Internationalmedia.co.id – News – Suasana meriah dan penuh antusiasme menyelimuti Lapangan Banteng, Jakarta Pusat, Minggu (19/7/2026) malam, saat ribuan warga Jakarta berkumpul untuk nonton bareng (nobar) laga final Piala Dunia. Kemeriahan semakin terasa dengan kehadiran Wakil Gubernur DKI Jakarta, Rano Karno, yang akrab disapa Bang Doel. Ia tiba di tengah kerumunan massa sekitar pukul 21.25 WIB, disambut sorak sorai penonton yang telah memadati lokasi sejak sore hari.
Sejak sore, Lapangan Banteng telah bertransformasi menjadi lautan manusia. Tribun-tribun penonton di berbagai sisi dipenuhi warga yang tak sabar menanti kick-off pertandingan puncak pada Senin (20/7) dini hari pukul 02.00 WIB. Meskipun masih harus menunggu berjam-jam, semangat para penonton tak sedikit pun luntur, menciptakan atmosfer kegembiraan yang luar biasa.

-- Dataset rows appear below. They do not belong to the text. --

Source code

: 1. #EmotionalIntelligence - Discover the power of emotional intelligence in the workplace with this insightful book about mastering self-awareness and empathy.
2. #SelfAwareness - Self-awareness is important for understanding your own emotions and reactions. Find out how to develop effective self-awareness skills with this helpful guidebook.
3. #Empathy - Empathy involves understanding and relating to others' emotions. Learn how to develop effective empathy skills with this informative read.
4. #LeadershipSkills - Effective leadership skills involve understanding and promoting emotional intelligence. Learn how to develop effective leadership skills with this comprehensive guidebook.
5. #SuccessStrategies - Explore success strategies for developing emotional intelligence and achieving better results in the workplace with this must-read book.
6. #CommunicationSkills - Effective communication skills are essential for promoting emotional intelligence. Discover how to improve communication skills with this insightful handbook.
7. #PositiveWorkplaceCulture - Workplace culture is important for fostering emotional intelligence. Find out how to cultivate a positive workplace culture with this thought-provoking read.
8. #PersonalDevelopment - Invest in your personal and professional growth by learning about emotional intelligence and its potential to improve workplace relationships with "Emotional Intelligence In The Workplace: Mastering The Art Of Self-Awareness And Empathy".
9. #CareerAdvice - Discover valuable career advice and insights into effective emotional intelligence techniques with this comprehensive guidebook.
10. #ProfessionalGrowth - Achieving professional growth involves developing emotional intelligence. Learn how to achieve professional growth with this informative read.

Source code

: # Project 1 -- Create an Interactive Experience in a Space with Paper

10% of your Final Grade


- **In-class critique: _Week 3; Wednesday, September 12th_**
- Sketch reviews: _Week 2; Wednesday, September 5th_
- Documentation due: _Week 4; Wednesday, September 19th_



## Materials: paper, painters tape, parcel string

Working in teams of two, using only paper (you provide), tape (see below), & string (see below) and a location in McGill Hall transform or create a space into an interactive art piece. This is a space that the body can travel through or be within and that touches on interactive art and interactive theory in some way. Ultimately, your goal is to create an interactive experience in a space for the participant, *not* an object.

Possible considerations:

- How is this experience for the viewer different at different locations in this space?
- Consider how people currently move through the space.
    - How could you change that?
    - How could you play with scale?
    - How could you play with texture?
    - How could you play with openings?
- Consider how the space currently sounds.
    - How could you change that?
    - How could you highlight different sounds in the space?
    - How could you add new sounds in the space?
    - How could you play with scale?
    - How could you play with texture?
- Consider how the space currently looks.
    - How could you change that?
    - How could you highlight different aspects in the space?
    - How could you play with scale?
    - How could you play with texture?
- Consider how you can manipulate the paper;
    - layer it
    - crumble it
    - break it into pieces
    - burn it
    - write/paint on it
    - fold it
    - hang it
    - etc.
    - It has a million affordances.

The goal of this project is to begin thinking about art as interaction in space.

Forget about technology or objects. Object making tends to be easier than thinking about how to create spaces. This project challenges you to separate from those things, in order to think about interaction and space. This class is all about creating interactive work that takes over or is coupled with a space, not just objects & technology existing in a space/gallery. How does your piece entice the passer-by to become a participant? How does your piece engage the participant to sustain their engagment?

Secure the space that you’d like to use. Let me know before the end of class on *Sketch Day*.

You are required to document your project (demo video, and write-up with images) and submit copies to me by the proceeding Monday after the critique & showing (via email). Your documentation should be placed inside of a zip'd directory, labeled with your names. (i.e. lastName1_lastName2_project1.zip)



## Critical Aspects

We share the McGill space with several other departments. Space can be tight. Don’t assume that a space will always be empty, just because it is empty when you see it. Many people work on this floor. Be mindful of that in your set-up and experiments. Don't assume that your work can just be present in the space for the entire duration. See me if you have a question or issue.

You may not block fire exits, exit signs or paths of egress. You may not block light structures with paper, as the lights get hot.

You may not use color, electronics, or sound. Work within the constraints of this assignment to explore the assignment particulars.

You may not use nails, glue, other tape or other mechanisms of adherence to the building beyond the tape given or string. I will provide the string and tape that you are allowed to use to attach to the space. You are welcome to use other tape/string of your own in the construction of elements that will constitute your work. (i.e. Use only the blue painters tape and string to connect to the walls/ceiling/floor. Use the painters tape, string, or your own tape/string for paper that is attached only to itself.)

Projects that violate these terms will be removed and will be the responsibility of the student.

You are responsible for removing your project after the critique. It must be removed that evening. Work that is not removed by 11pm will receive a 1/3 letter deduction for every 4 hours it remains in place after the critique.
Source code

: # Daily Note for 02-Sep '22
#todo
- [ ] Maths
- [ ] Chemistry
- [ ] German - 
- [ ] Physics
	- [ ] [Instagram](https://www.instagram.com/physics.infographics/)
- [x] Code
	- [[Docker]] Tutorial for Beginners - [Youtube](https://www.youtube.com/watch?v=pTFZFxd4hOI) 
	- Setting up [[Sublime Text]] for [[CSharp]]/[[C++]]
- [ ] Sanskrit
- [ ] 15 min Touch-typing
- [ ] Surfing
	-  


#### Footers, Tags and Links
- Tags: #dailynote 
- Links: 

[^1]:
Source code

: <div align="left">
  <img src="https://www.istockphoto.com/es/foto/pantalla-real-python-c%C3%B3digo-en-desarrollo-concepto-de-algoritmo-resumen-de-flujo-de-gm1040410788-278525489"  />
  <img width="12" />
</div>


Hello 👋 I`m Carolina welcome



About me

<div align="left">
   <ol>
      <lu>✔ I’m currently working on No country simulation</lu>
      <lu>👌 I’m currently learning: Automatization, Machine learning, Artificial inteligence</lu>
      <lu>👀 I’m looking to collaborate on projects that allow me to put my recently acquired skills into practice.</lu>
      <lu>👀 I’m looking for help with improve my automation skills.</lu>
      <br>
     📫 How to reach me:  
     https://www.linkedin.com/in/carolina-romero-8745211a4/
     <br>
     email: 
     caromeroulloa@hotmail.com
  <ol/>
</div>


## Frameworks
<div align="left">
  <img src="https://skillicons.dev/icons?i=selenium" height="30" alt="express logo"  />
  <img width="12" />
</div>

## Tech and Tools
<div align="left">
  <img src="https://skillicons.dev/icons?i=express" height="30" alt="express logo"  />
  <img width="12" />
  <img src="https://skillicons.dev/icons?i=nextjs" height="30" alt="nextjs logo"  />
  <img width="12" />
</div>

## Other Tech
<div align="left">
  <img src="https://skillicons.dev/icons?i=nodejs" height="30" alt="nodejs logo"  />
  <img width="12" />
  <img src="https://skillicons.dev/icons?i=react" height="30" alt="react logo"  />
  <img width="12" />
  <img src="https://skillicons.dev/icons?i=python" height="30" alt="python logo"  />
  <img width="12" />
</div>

Untuk mengisi waktu penantian, panitia menyuguhkan hiburan konser musik dari sejumlah band kenamaan Tanah Air, seperti Juan Reza, Armada, dan Tipe-X, yang sukses memanaskan suasana. Beberapa layar raksasa telah dipasang di berbagai titik, termasuk satu layar utama di depan panggung, memastikan setiap pengunjung dapat menikmati jalannya pertandingan dari sudut mana pun.
Dalam keterangannya kepada awak media di lokasi, Bang Doel menjelaskan bahwa acara ini bukan sekadar nobar biasa, melainkan sebuah ‘Festival Rakyat Bola Gembira’. "Memang ini final sepak bola, tapi kami kemas dalam bentuk festival rakyat. Ini bukti nyata bahwa kecintaan rakyat Indonesia terhadap sepak bola tak perlu diragukan lagi. Semoga di berbagai titik lain juga turut merayakan," ujarnya, menekankan semangat kebersamaan.
Rano Karno juga mengungkapkan bahwa gelaran akbar ini merupakan hasil kolaborasi apik antara Pemerintah Provinsi DKI Jakarta dengan berbagai pihak, termasuk TVRI, TNI, dan Polri. Antusiasme warga terlihat dari perkiraan jumlah pengunjung yang mencapai angka fantastis, sekitar 14.000 orang.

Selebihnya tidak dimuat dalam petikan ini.